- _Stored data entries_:
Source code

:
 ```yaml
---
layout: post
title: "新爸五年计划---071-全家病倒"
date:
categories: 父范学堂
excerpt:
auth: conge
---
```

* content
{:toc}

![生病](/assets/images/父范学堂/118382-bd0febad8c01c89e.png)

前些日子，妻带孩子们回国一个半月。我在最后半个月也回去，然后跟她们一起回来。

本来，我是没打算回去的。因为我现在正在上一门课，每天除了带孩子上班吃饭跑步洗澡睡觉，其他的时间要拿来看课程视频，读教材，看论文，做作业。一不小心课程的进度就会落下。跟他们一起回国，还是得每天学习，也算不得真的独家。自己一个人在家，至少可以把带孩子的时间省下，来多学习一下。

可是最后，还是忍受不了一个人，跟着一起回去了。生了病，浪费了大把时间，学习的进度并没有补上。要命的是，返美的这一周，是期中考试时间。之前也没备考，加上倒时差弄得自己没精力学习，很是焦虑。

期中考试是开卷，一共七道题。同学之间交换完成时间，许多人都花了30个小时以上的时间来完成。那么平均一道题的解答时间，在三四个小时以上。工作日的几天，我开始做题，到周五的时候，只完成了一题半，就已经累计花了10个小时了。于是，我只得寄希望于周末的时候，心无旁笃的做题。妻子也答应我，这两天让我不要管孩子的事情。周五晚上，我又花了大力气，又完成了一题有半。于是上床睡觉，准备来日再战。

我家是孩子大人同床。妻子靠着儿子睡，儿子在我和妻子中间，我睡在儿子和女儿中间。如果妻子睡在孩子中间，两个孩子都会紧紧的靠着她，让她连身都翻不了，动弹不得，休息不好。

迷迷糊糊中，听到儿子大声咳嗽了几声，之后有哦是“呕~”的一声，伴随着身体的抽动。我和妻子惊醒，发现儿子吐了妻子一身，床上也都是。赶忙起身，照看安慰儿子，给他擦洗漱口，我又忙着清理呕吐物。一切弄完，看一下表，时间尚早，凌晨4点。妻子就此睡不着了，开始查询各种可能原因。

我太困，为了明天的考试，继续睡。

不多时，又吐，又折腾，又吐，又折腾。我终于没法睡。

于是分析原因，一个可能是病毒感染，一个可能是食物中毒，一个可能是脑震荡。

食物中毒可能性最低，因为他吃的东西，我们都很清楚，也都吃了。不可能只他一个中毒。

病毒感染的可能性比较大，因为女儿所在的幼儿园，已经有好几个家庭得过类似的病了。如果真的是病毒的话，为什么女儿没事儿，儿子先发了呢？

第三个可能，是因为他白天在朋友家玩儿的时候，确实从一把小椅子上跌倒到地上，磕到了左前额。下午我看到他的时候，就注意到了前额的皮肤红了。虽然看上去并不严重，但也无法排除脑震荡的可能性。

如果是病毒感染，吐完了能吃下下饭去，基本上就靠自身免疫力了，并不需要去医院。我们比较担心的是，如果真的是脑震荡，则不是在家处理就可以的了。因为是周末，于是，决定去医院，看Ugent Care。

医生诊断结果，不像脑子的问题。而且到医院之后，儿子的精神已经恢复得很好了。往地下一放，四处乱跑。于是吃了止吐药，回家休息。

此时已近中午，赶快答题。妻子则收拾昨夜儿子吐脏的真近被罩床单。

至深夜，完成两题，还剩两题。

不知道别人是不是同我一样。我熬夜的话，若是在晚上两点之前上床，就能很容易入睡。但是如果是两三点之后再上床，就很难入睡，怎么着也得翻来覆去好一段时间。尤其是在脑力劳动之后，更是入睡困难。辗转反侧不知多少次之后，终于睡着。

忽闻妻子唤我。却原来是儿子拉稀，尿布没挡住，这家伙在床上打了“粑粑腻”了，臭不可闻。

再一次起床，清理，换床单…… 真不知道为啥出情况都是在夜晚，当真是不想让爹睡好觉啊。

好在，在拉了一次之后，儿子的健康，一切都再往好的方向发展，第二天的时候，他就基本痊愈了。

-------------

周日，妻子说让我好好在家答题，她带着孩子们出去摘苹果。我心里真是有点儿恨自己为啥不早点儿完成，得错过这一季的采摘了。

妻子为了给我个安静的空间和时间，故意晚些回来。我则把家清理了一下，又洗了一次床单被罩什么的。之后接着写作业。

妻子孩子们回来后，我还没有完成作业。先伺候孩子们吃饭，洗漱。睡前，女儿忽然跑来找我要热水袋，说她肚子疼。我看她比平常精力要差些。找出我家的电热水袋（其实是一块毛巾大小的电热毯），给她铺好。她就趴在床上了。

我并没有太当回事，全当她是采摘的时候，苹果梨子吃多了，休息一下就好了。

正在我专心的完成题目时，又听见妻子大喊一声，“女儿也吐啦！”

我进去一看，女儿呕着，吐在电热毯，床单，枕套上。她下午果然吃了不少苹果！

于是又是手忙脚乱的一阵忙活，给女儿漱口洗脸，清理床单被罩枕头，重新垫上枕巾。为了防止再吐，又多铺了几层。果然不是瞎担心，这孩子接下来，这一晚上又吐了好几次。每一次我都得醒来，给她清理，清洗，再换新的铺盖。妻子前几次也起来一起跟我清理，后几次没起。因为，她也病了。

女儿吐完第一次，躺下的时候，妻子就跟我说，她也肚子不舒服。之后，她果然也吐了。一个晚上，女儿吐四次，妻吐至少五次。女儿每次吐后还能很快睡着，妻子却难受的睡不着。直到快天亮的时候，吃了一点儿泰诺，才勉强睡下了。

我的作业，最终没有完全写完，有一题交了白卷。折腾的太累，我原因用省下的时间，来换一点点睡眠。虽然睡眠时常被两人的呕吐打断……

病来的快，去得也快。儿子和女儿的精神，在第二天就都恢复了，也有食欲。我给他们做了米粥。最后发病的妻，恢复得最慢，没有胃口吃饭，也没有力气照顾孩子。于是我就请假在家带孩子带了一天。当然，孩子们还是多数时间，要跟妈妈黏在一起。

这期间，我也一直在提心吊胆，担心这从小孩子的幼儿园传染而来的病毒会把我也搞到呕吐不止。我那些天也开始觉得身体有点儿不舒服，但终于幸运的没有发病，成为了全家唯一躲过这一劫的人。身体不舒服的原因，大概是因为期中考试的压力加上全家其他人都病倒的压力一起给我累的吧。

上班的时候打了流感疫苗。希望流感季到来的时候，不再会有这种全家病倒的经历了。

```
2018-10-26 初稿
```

- _Problem requirements_:
Return every line from the entries that holds the string "父范学堂".

- _Expected answer_:
categories: 父范学堂
![生病](/assets/images/父范学堂/118382-bd0febad8c01c89e.png)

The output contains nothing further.